On the basis of these experimental results, a potential reaction pathway was depicted in Scheme 3c. Initially, a single-electron-transfer (SET) event between the photoexcited *DPA and cyanopyridine gave the pyridyl radical anion species I and DPA˙+. The oxidizing DPA˙+ species was capable to oxidize sodium sulfinate (E1/2 = 0.50 V versus SCE in acetonitrile)[11], delivering the ground state DPA and the electrophilic sulfonyl radical II. Subsequently, radical II added to an alkene, giving the nucleophilic alkyl radical III. At this stage, a selective radical–radical coupling between the transient alkyl radical III and the persistent radical anion I could proceed to form the coupled intermediate IV, which then underwent a facile elimination of cyanide to furnish the final β-sulfonyl pyridine product.

Conclusions

In conclusion, we have developed a metal-free photoinduced protocol for the catalytic three-component sulfonylative pyridylation of alkenes.
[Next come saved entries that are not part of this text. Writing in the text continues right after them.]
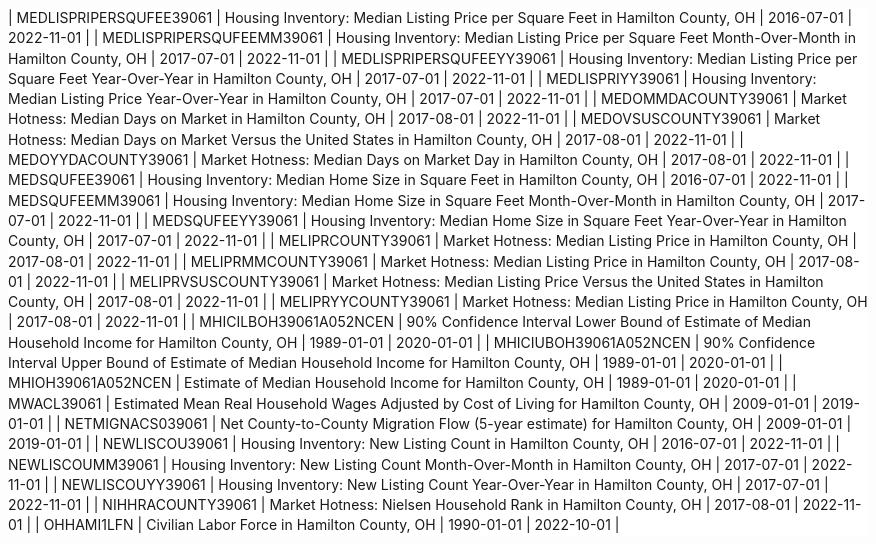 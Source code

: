 | MEDLISPRIPERSQUFEE39061   | Housing Inventory: Median Listing Price per Square Feet in Hamilton County, OH                                                                                               | 2016-07-01          | 2022-11-01        |
| MEDLISPRIPERSQUFEEMM39061 | Housing Inventory: Median Listing Price per Square Feet Month-Over-Month in Hamilton County, OH                                                                              | 2017-07-01          | 2022-11-01        |
| MEDLISPRIPERSQUFEEYY39061 | Housing Inventory: Median Listing Price per Square Feet Year-Over-Year in Hamilton County, OH                                                                                | 2017-07-01          | 2022-11-01        |
| MEDLISPRIYY39061          | Housing Inventory: Median Listing Price Year-Over-Year in Hamilton County, OH                                                                                                | 2017-07-01          | 2022-11-01        |
| MEDOMMDACOUNTY39061       | Market Hotness: Median Days on Market in Hamilton County, OH                                                                                                                 | 2017-08-01          | 2022-11-01        |
| MEDOVSUSCOUNTY39061       | Market Hotness: Median Days on Market Versus the United States in Hamilton County, OH                                                                                        | 2017-08-01          | 2022-11-01        |
| MEDOYYDACOUNTY39061       | Market Hotness: Median Days on Market Day in Hamilton County, OH                                                                                                             | 2017-08-01          | 2022-11-01        |
| MEDSQUFEE39061            | Housing Inventory: Median Home Size in Square Feet in Hamilton County, OH                                                                                                    | 2016-07-01          | 2022-11-01        |
| MEDSQUFEEMM39061          | Housing Inventory: Median Home Size in Square Feet Month-Over-Month in Hamilton County, OH                                                                                   | 2017-07-01          | 2022-11-01        |
| MEDSQUFEEYY39061          | Housing Inventory: Median Home Size in Square Feet Year-Over-Year in Hamilton County, OH                                                                                     | 2017-07-01          | 2022-11-01        |
| MELIPRCOUNTY39061         | Market Hotness: Median Listing Price in Hamilton County, OH                                                                                                                  | 2017-08-01          | 2022-11-01        |
| MELIPRMMCOUNTY39061       | Market Hotness: Median Listing Price in Hamilton County, OH                                                                                                                  | 2017-08-01          | 2022-11-01        |
| MELIPRVSUSCOUNTY39061     | Market Hotness: Median Listing Price Versus the United States in Hamilton County, OH                                                                                         | 2017-08-01          | 2022-11-01        |
| MELIPRYYCOUNTY39061       | Market Hotness: Median Listing Price in Hamilton County, OH                                                                                                                  | 2017-08-01          | 2022-11-01        |
| MHICILBOH39061A052NCEN    | 90% Confidence Interval Lower Bound of Estimate of Median Household Income for Hamilton County, OH                                                                           | 1989-01-01          | 2020-01-01        |
| MHICIUBOH39061A052NCEN    | 90% Confidence Interval Upper Bound of Estimate of Median Household Income for Hamilton County, OH                                                                           | 1989-01-01          | 2020-01-01        |
| MHIOH39061A052NCEN        | Estimate of Median Household Income for Hamilton County, OH                                                                                                                  | 1989-01-01          | 2020-01-01        |
| MWACL39061                | Estimated Mean Real Household Wages Adjusted by Cost of Living for Hamilton County, OH                                                                                       | 2009-01-01          | 2019-01-01        |
| NETMIGNACS039061          | Net County-to-County Migration Flow (5-year estimate) for Hamilton County, OH                                                                                                | 2009-01-01          | 2019-01-01        |
| NEWLISCOU39061            | Housing Inventory: New Listing Count in Hamilton County, OH                                                                                                                  | 2016-07-01          | 2022-11-01        |
| NEWLISCOUMM39061          | Housing Inventory: New Listing Count Month-Over-Month in Hamilton County, OH                                                                                                 | 2017-07-01          | 2022-11-01        |
| NEWLISCOUYY39061          | Housing Inventory: New Listing Count Year-Over-Year in Hamilton County, OH                                                                                                   | 2017-07-01          | 2022-11-01        |
| NIHHRACOUNTY39061         | Market Hotness: Nielsen Household Rank in Hamilton County, OH                                                                                                                | 2017-08-01          | 2022-11-01        |
| OHHAMI1LFN                | Civilian Labor Force in Hamilton County, OH                                                                                                                                  | 1990-01-01          | 2022-10-01        | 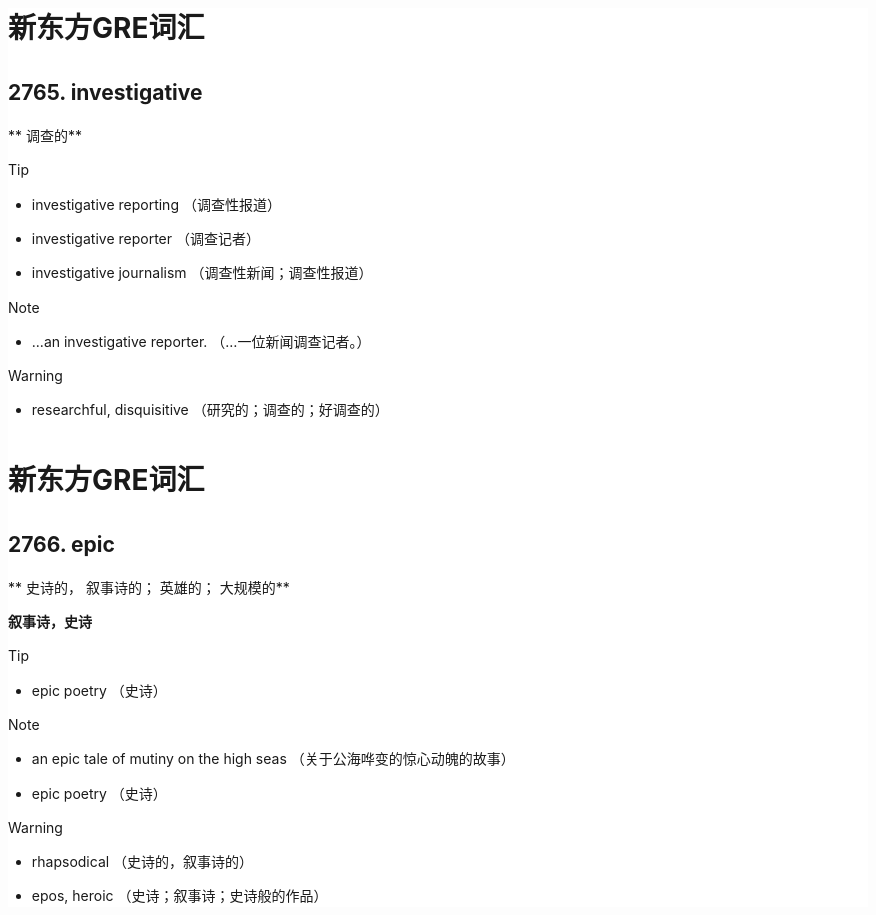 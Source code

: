 # 新东方GRE词汇

## 2765. investigative

** 调查的**

> [!TIP]
>
> - investigative reporting （调查性报道）
>
> - investigative reporter （调查记者）
>
> - investigative journalism （调查性新闻；调查性报道）
>

> [!NOTE]
>
> - ...an investigative reporter. （…一位新闻调查记者。）
>

> [!WARNING]
>
> - researchful, disquisitive （研究的；调查的；好调查的）
>

# 新东方GRE词汇

## 2766. epic

** 史诗的， 叙事诗的； 英雄的； 大规模的**

**叙事诗，史诗**

> [!TIP]
>
> - epic poetry （史诗）
>

> [!NOTE]
>
> - an epic tale of mutiny on the high seas （关于公海哗变的惊心动魄的故事）
>
> - epic poetry （史诗）
>

> [!WARNING]
>
> - rhapsodical （史诗的，叙事诗的）
>
> - epos, heroic （史诗；叙事诗；史诗般的作品）
>

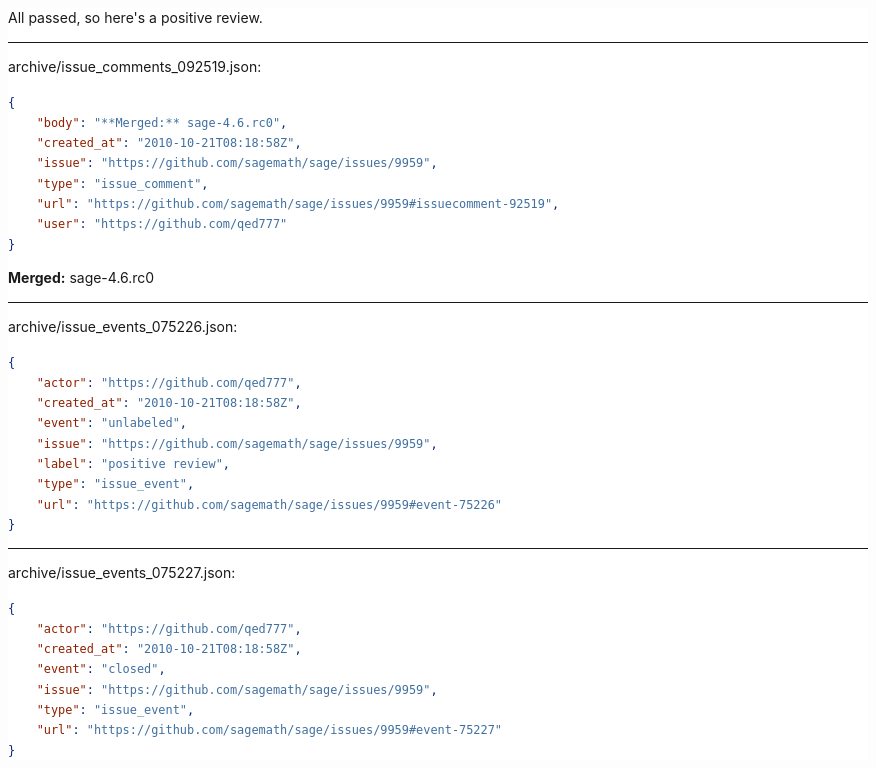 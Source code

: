 All passed, so here's a positive review.



---

archive/issue_comments_092519.json:
```json
{
    "body": "**Merged:** sage-4.6.rc0",
    "created_at": "2010-10-21T08:18:58Z",
    "issue": "https://github.com/sagemath/sage/issues/9959",
    "type": "issue_comment",
    "url": "https://github.com/sagemath/sage/issues/9959#issuecomment-92519",
    "user": "https://github.com/qed777"
}
```

**Merged:** sage-4.6.rc0



---

archive/issue_events_075226.json:
```json
{
    "actor": "https://github.com/qed777",
    "created_at": "2010-10-21T08:18:58Z",
    "event": "unlabeled",
    "issue": "https://github.com/sagemath/sage/issues/9959",
    "label": "positive review",
    "type": "issue_event",
    "url": "https://github.com/sagemath/sage/issues/9959#event-75226"
}
```



---

archive/issue_events_075227.json:
```json
{
    "actor": "https://github.com/qed777",
    "created_at": "2010-10-21T08:18:58Z",
    "event": "closed",
    "issue": "https://github.com/sagemath/sage/issues/9959",
    "type": "issue_event",
    "url": "https://github.com/sagemath/sage/issues/9959#event-75227"
}
```
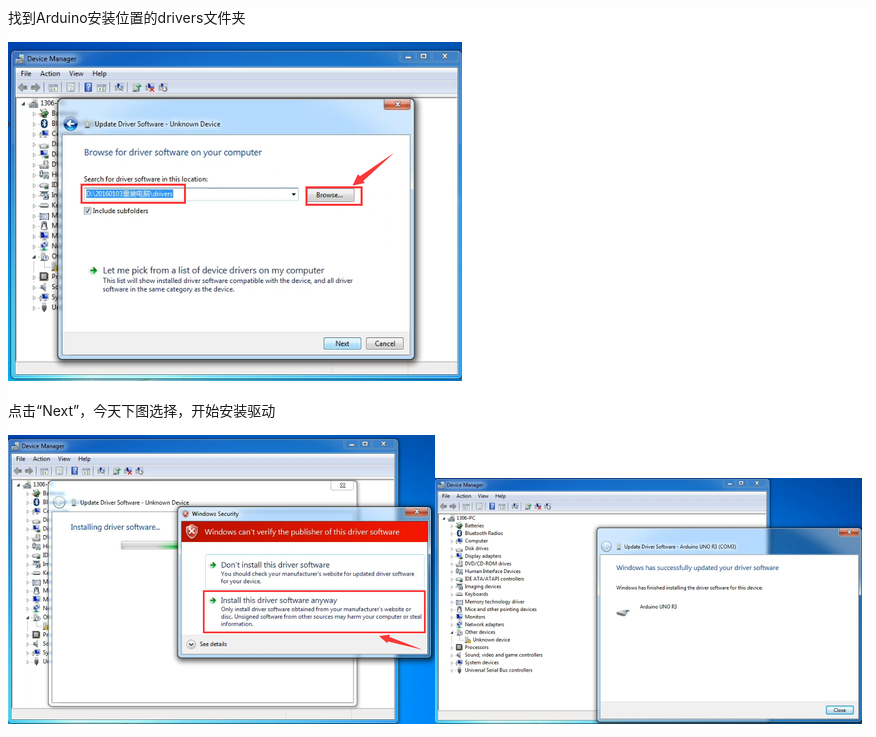 找到Arduino安装位置的drivers文件夹

![](media/19f226835eac31a0ed12516dcefcfc53.png)

点击“Next”，今天下图选择，开始安装驱动

![](media/501a7a03b5656b8ad60d5e077c58fa51.png)![](media/b9b5f051f1a2b6afdc68eb3b7b2f1c7d.png)
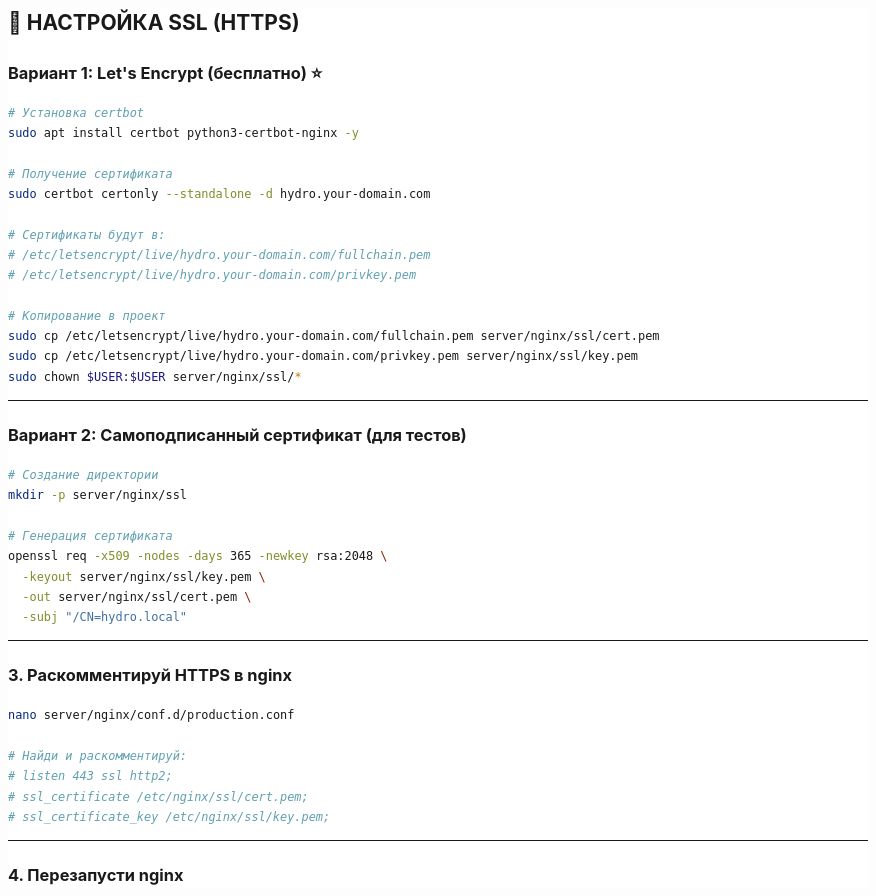 
## 🔐 НАСТРОЙКА SSL (HTTPS)

### Вариант 1: Let's Encrypt (бесплатно) ⭐

```bash
# Установка certbot
sudo apt install certbot python3-certbot-nginx -y

# Получение сертификата
sudo certbot certonly --standalone -d hydro.your-domain.com

# Сертификаты будут в:
# /etc/letsencrypt/live/hydro.your-domain.com/fullchain.pem
# /etc/letsencrypt/live/hydro.your-domain.com/privkey.pem

# Копирование в проект
sudo cp /etc/letsencrypt/live/hydro.your-domain.com/fullchain.pem server/nginx/ssl/cert.pem
sudo cp /etc/letsencrypt/live/hydro.your-domain.com/privkey.pem server/nginx/ssl/key.pem
sudo chown $USER:$USER server/nginx/ssl/*
```

---

### Вариант 2: Самоподписанный сертификат (для тестов)

```bash
# Создание директории
mkdir -p server/nginx/ssl

# Генерация сертификата
openssl req -x509 -nodes -days 365 -newkey rsa:2048 \
  -keyout server/nginx/ssl/key.pem \
  -out server/nginx/ssl/cert.pem \
  -subj "/CN=hydro.local"
```

---

### 3. Раскомментируй HTTPS в nginx

```bash
nano server/nginx/conf.d/production.conf

# Найди и раскомментируй:
# listen 443 ssl http2;
# ssl_certificate /etc/nginx/ssl/cert.pem;
# ssl_certificate_key /etc/nginx/ssl/key.pem;
```

---

### 4. Перезапусти nginx
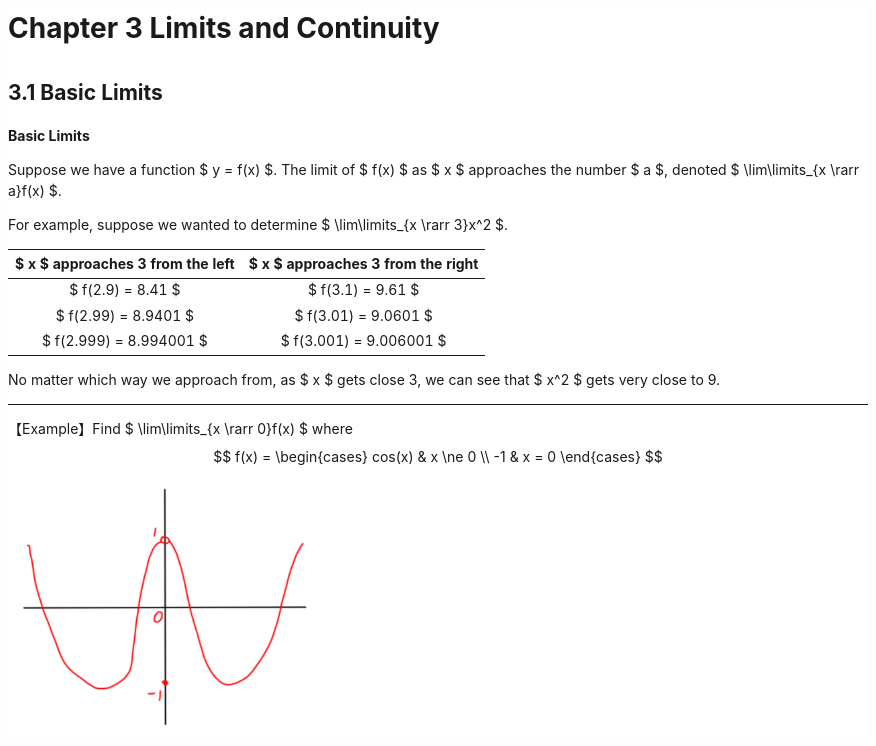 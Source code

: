 # Chapter 3 Limits and Continuity

## 3.1 Basic Limits

**Basic Limits**

Suppose we have a function $ y = f(x) $. The limit of $ f(x) $ as $ x $ approaches the number $ a $, denoted $ \lim\limits_{x \rarr a}f(x) $.

For example, suppose we wanted to determine $ \lim\limits_{x \rarr 3}x^2 $.

| $ x $ approaches 3 from the left | $ x $ approaches 3 from the right |
| :------------------------------: | :-------------------------------: |
|        $ f(2.9) = 8.41 $         |         $ f(3.1) = 9.61 $         |
|       $ f(2.99) = 8.9401 $       |       $ f(3.01) = 9.0601 $        |
|     $ f(2.999) = 8.994001 $      |      $ f(3.001) = 9.006001 $      |

No matter which way we approach from, as $ x $ gets close 3, we can see that $ x^2 $ gets very close to 9.

---

【Example】Find  $ \lim\limits_{x \rarr 0}f(x) $ where
$$
f(x) = \begin{cases}
	cos(x) & x \ne 0 \\
	-1 & x = 0
\end{cases}
$$
<img src="./img_solution/C3/3-1/1.png" style="zoom: 67%;" />
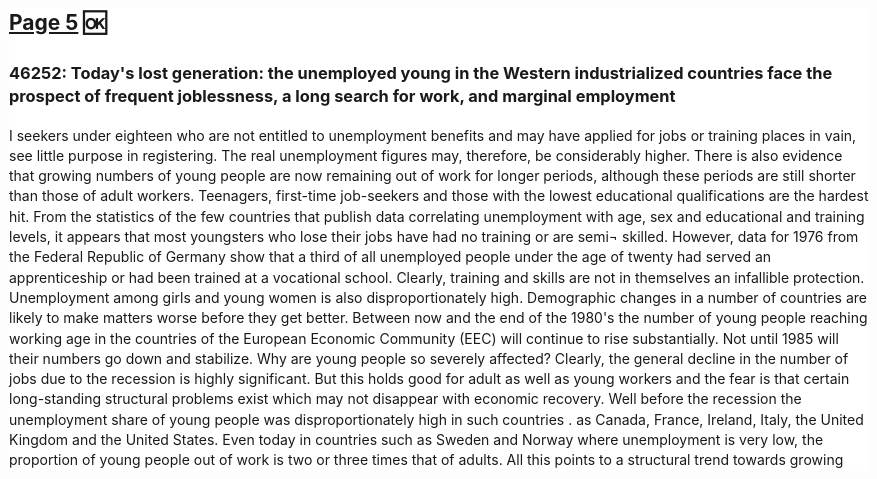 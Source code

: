 ## [Page 5](https://demo.humlab.umu.se/courier/074806engo.pdf#page=5) 🆗
### 46252: Today's lost generation: the unemployed young in the Western industrialized countries face the prospect of frequent joblessness, a long search for work, and marginal employment
I
seekers under eighteen who are not
entitled to unemployment benefits and may
have applied for jobs or training places in
vain, see little purpose in registering. The
real unemployment figures may, therefore,
be considerably higher.
There is also evidence that growing
numbers of young people are now
remaining out of work for longer periods,
although these periods are still shorter than
those of adult workers.
Teenagers, first-time job-seekers and
those with the lowest educational
qualifications are the hardest hit. From the
statistics of the few countries that publish
data correlating unemployment with age,
sex and educational and training levels, it
appears that most youngsters who lose
their jobs have had no training or are semi¬
skilled. However, data for 1976 from the
Federal Republic of Germany show that a
third of all unemployed people under the
age of twenty had served an apprenticeship
or had been trained at a vocational school.
Clearly, training and skills are not in
themselves an infallible protection.
Unemployment among girls and young
women is also disproportionately high.
Demographic changes in a number of
countries are likely to make matters worse
before they get better. Between now and
the end of the 1980's the number of young
people reaching working age in the
countries of the European Economic
Community (EEC) will continue to rise
substantially. Not until 1985 will their
numbers go down and stabilize.
Why are young people so severely
affected? Clearly, the general decline in the
number of jobs due to the recession is
highly significant. But this holds good for
adult as well as young workers and the fear
is that certain long-standing structural
problems exist which may not disappear
with economic recovery. Well before the
recession the unemployment share of
young people was disproportionately high
in such countries . as Canada, France,
Ireland, Italy, the United Kingdom and the
United States. Even today in countries
such as Sweden and Norway where
unemployment is very low, the proportion
of young people out of work is two or three
times that of adults. All this points to a
structural trend towards growing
This operationally simple reaction exhibits a broad tolerance of functional groups, facilitating the direct and selective incorporation of both important heteroaryl and sulfonyl groups from simple starting materials. Mechanistic studies indicated the involvement of a single-electron-transfer reduction of cyanopyridine step. Considering the valuableness of these scaffolds as well as the metal-free feature of this methodology, we expect that it would find interesting applications in pharmaceutical and agrochemical research.

Conflicts of interest

There are no conflicts of interest to declare.